Concerns among the bipartisan group of lawmakers gathered Wednesday, all members of the Armed Services Committee, grew after a number of Administration officials, including Joint Chiefs Chairman Admiral Mike Mullen, recently indicated that there was no good answer to the question of where a captured high-value terrorist would be taken. Graham said it could result in a loss of intelligence if prisoners have to be transferred to another country for detention and interrogation.

"What does a war fighter do tomorrow if we're fortunate enough...to capture someone that we need to hold?" Graham asked. "The options are getting limited for our Special Forces. Without a jail, they are pushed to kill people that they would otherwise like to capture."

The senator said he was not referencing bin Laden, however, who was killed recently in Pakistan by Navy SEALs.

As for criticism from the international community and human rights organizations, like Amnesty International, who have repeatedly called for the closure of the detention center and an end to indefinite detention, Graham, calling Gitmo "the best-run military facility in the world," said, "It has been reformed. I'm not worried about that. What I am worried about is not having a prison. If you are worried about human rights, the worst thing you can do is to not have a viable prison."
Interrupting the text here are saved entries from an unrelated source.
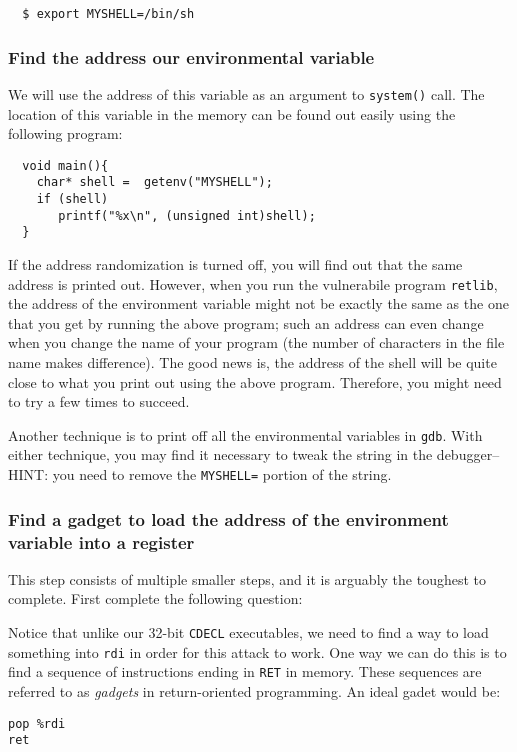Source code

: \begin{verbatim}
  $ export MYSHELL=/bin/sh
\end{verbatim}

\subsubsection{Find the address our environmental variable}
We will use the address of this variable as an argument to {\tt system()} call.
The location of this variable in the memory can be found out easily using the 
following program: 
\begin{verbatim}
  void main(){
    char* shell =  getenv("MYSHELL");
    if (shell) 
       printf("%x\n", (unsigned int)shell);
  }
\end{verbatim}

If the address randomization is turned off, you will find out that the same 
address is printed out. However, when you run the 
vulnerabile program {\tt retlib}, the address of the environment
variable might not be exactly the same as the one that you get by running 
the above program; such an address can even change when you change
the name of your program (the number of characters in the file
name makes difference). The good news is, the address of the shell will
be quite close to what you print out using the above program. Therefore,
you might need to try a few times to succeed. 

Another technique is to print off all the environmental variables in {\tt gdb}.  With either technique, you may find it necessary to tweak the string in the debugger--HINT: you need to remove the {\tt MYSHELL=} portion of the string.

\subsubsection{Find a gadget to load the address of the environment variable into a register}
This step consists of multiple smaller steps, and it is arguably the toughest to complete.  First complete the following question:


Notice that unlike our 32-bit {\tt CDECL} executables, we need to find a way to load something into {\tt rdi} in order for this attack to work.  One way we can do this is to find a sequence of instructions ending in {\tt RET} in memory.  These sequences are referred to as \textit{gadgets} in return-oriented programming.  An ideal gadet would be:
\begin{verbatim}
pop %rdi
ret
\end{verbatim}

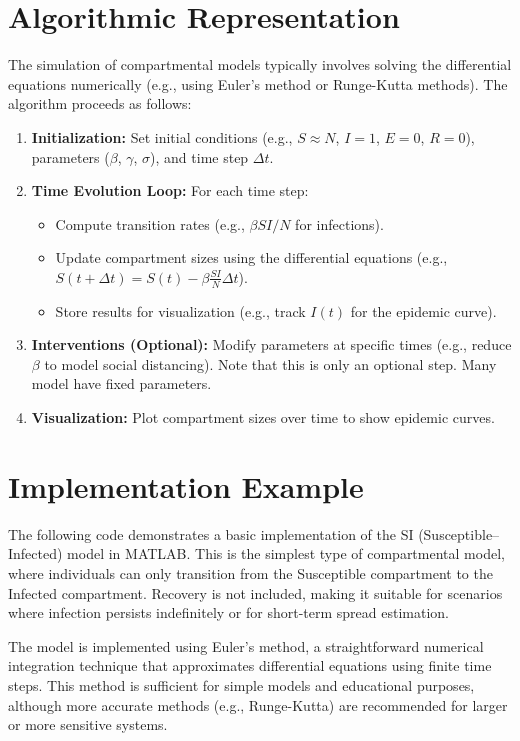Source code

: \documentclass{article}
\begin{document}
\section{Algorithmic Representation}

The simulation of compartmental models typically involves solving the differential equations numerically (e.g., using Euler’s method or Runge-Kutta methods). The algorithm proceeds as follows:
\begin{enumerate}
    \item \textbf{Initialization:} Set initial conditions (e.g., $S \approx N$, $I = 1$, $E = 0$, $R = 0$), parameters ($\beta$, $\gamma$, $\sigma$), and time step $\Delta t$.
    \item \textbf{Time Evolution Loop:} For each time step:
        \begin{itemize}
            \item Compute transition rates (e.g., $\beta SI/N$ for infections).
            \item Update compartment sizes using the differential equations (e.g., $S(t + \Delta t) = S(t) - \beta \frac{SI}{N} \Delta t$).
            \item Store results for visualization (e.g., track $I(t)$ for the epidemic curve).
        \end{itemize}
    \item \textbf{Interventions (Optional):} Modify parameters at specific times (e.g., reduce $\beta$ to model social distancing). Note that this is only an optional step. Many model have fixed parameters. 
    \item \textbf{Visualization:} Plot compartment sizes over time to show epidemic curves.
\end{enumerate}

\section{ Implementation Example}
The following code demonstrates a basic implementation of the SI (Susceptible–Infected) model in MATLAB. This is the simplest type of compartmental model, where individuals can only transition from the Susceptible compartment to the Infected compartment. Recovery is not included, making it suitable for scenarios where infection persists indefinitely or for short-term spread estimation.

The model is implemented using Euler’s method, a straightforward numerical integration technique that approximates differential equations using finite time steps. This method is sufficient for simple models and educational purposes, although more accurate methods (e.g., Runge-Kutta) are recommended for larger or more sensitive systems.
\end{document}
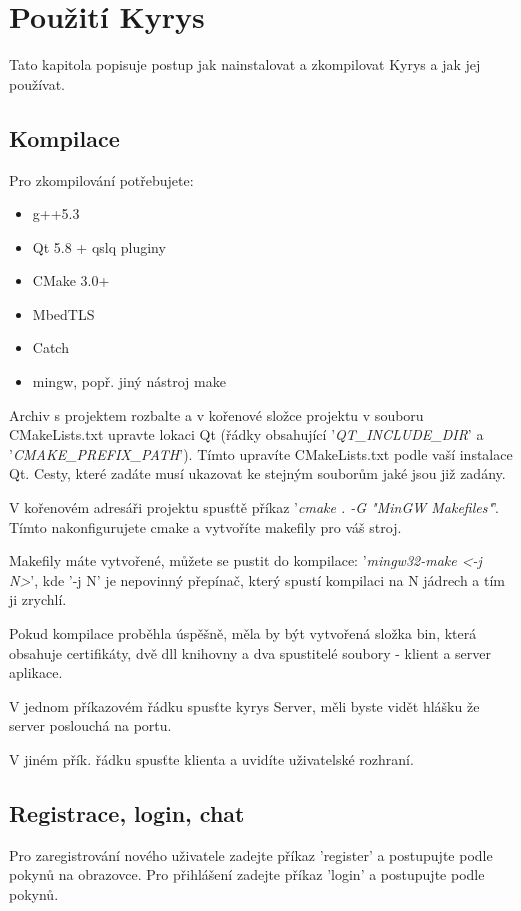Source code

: \documentclass[a4paper]{article}
\begin{document}
\section{Použití Kyrys}
Tato kapitola popisuje postup jak nainstalovat a zkompilovat Kyrys a jak jej používat.
\subsection{Kompilace}

Pro zkompilování potřebujete:
\begin{itemize}
\item g++5.3
\item Qt 5.8 + qslq pluginy
\item CMake 3.0+
\item MbedTLS
\item Catch
\item mingw, popř. jiný nástroj make
\end{itemize}
Archiv s projektem rozbalte a v kořenové složce projektu v souboru CMakeLists.txt upravte lokaci Qt (řádky obsahující '\textit{QT\_INCLUDE\_DIR}' a '\textit{CMAKE\_PREFIX\_PATH}'). Tímto upravíte CMakeLists.txt podle vaší instalace Qt. Cesty, které zadáte musí ukazovat ke stejným souborům jaké jsou již zadány.

V kořenovém adresáři projektu spusťtě příkaz '\textit{cmake . -G "MinGW Makefiles"}'. Tímto nakonfigurujete cmake a vytvoříte makefily pro váš stroj.

Makefily máte vytvořené, můžete se pustit do kompilace: '\textit{mingw32-make <-j N>}', kde '-j N' je nepovinný přepínač, který spustí kompilaci na N jádrech a tím ji zrychlí.

Pokud kompilace proběhla úspěšně, měla by být vytvořená složka bin, která obsahuje certifikáty, dvě dll knihovny a dva spustitelé soubory - klient a server aplikace.

V jednom příkazovém řádku spusťte kyrys Server, měli byste vidět hlášku že server poslouchá na portu.

V jiném přík. řádku spusťte klienta a uvidíte uživatelské rozhraní.

\subsection{Registrace, login, chat}

Pro zaregistrování nového uživatele zadejte příkaz 'register' a postupujte podle pokynů na obrazovce. Pro přihlášení zadejte příkaz 'login' a postupujte podle pokynů.
\end{document}
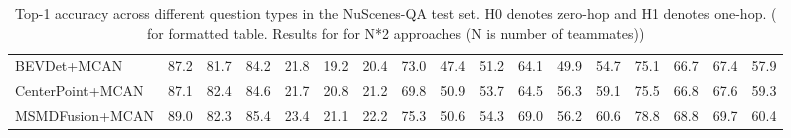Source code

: \documentclass{article} %
\begin{document}
\begin{table}[ht]
{\begin{tabular}{lcccccccccccccccc}
				BEVDet+MCAN          & 87.2 & 81.7 & 84.2 & 21.8 & 19.2 & 20.4 & 73.0 & 47.4 & 51.2 & 64.1 & 49.9 & 54.7 & 75.1 & 66.7 & 67.4 & 57.9 \\
				CenterPoint+MCAN     & 87.1 & 82.4 & 84.6 & 21.7 & 20.8 & 21.2 & 69.8 & 50.9 & 53.7 & 64.5 & 56.3 & 59.1 & 75.5 & 66.8 & 67.6 & 59.3 \\
				MSMDFusion+MCAN      & 89.0 & 82.3 & 85.4 & 23.4 & 21.1 & 22.2 & 75.3 & 50.6 & 54.3 & 69.0 & 56.2 & 60.6 & 78.8 & 68.8 & 69.7 & 60.4 \\
				\bottomrule
			\end{tabular}
		}
		\caption{Top-1 accuracy across different question types in the NuScenes-QA test set. H0 denotes zero-hop and H1 denotes one-hop. ({ for formatted table.  Results for for N*2 approaches (N is number of teammates)})}
	\end{table}
	
	

	
\end{document}
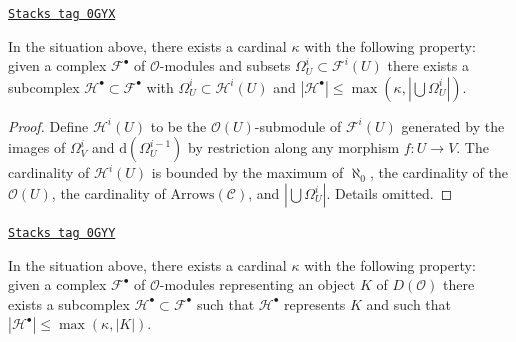 \begin{lemma}
\label{sites-cohomology-lemma-build-from}
\href{https://stacks.math.columbia.edu/tag/0GYX}{\texttt{Stacks tag 0GYX}}

In the situation above, there exists a cardinal $\kappa$ with the
following property: given a complex $\mathcal{F}^\bullet$ of
$\mathcal{O}$-modules and subsets $\Omega^i_U \subset \mathcal{F}^i(U)$
there exists a subcomplex $\mathcal{H}^\bullet \subset \mathcal{F}^\bullet$
with $\Omega^i_U \subset \mathcal{H}^i(U)$ and
$|\mathcal{H}^\bullet| \leq \max(\kappa, |\bigcup \Omega^i_U|)$.
\end{lemma}

\begin{proof}
Define $\mathcal{H}^i(U)$ to be the
$\mathcal{O}(U)$-submodule of $\mathcal{F}^i(U)$
generated by the images of $\Omega^i_V$ and $\text{d}(\Omega^{i - 1}_U)$
by restriction along any morphism $f : U \to V$.
The cardinality of $\mathcal{H}^i(U)$ is bounded
by the maximum of $\aleph_0$, the cardinality of the $\mathcal{O}(U)$,
the cardinality of $\text{Arrows}(\mathcal{C})$, and $|\bigcup \Omega^i_U|$.
Details omitted.
\end{proof}

\begin{lemma}
\label{sites-cohomology-lemma-qis-small}
\href{https://stacks.math.columbia.edu/tag/0GYY}{\texttt{Stacks tag 0GYY}}

In the situation above, there exists a cardinal $\kappa$ with the
following property: given a complex $\mathcal{F}^\bullet$ of
$\mathcal{O}$-modules representing an object $K$ of $D(\mathcal{O})$
there exists a subcomplex $\mathcal{H}^\bullet \subset \mathcal{F}^\bullet$
such that $\mathcal{H}^\bullet$ represents $K$ and such that
$|\mathcal{H}^\bullet| \leq \max(\kappa, |K|)$.
\end{lemma}

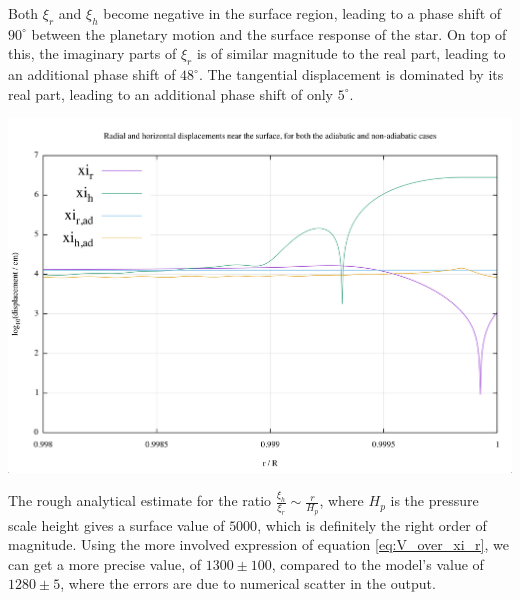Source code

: \documentclass[a0,portrait]{a0poster}
\begin{document}
\begin{multicols}{2}
Both $\xi_{r}$ and $\xi_{h}$ become negative in the surface region, leading to a phase shift of $90^{\circ}$ between the planetary motion and the surface response of the star. On top of this, the imaginary parts of $\xi_{r}$ is of similar magnitude to the real part, leading to an additional phase shift of $48^{\circ}$. The tangential displacement is dominated by its real part, leading to an additional phase shift of only $5^{\circ}$.

\begin{center}\vspace{1cm}
\includegraphics[width=1.0\linewidth]{poster_displacements}
\end{center}\vspace{1cm}

The rough analytical estimate for the ratio $\frac{\xi_{h}}{\xi_{r}} \sim \frac{r}{H_{p}}$, where $H_{p}$ is the pressure scale height gives a surface value of $5000$, which is definitely the right order of magnitude. Using the more involved expression of equation \ref{eq:V_over_xi_r}, we can get a more precise value, of $1300 \pm 100$, compared to the model's value of $1280 \pm 5$, where the errors are due to numerical scatter in the output.


\end{multicols}
\end{document}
Ayotte, a former state attorney general, said she has been in a lot of U.S. prisons in her time, and added, "Some facilities in the U.S. are not as nice."

The legislation also permanently limits the transfer of detainees to foreign countries and dries up funding for any future facility that might be built or refurbished on U.S. soil. Congress has already forbidden the later action through the appropriations process, a fact the senators said gave more weight to their legislation.

Lieberman charged that keeping Guantanamo open would "increase the homeland security of the American people" and said clarification in the law is needed urgently.

"I believe that the new intelligence collected in the raid on bin Laden's compound ... increases the likelihood that more terrorists will be captured in the near future," Lieberman said. "We're going to want to have a safe, first rate facility in which we can house these people in order to keep them off battlefield and gain intelligence from them."

The independent senator also said he would soon introduce legislation that re-authorizes some "enhanced interrogation techniques" that were outlawed early on by the Obama administration, though he gave no details. Staff said a bill could be unveiled as early as this week.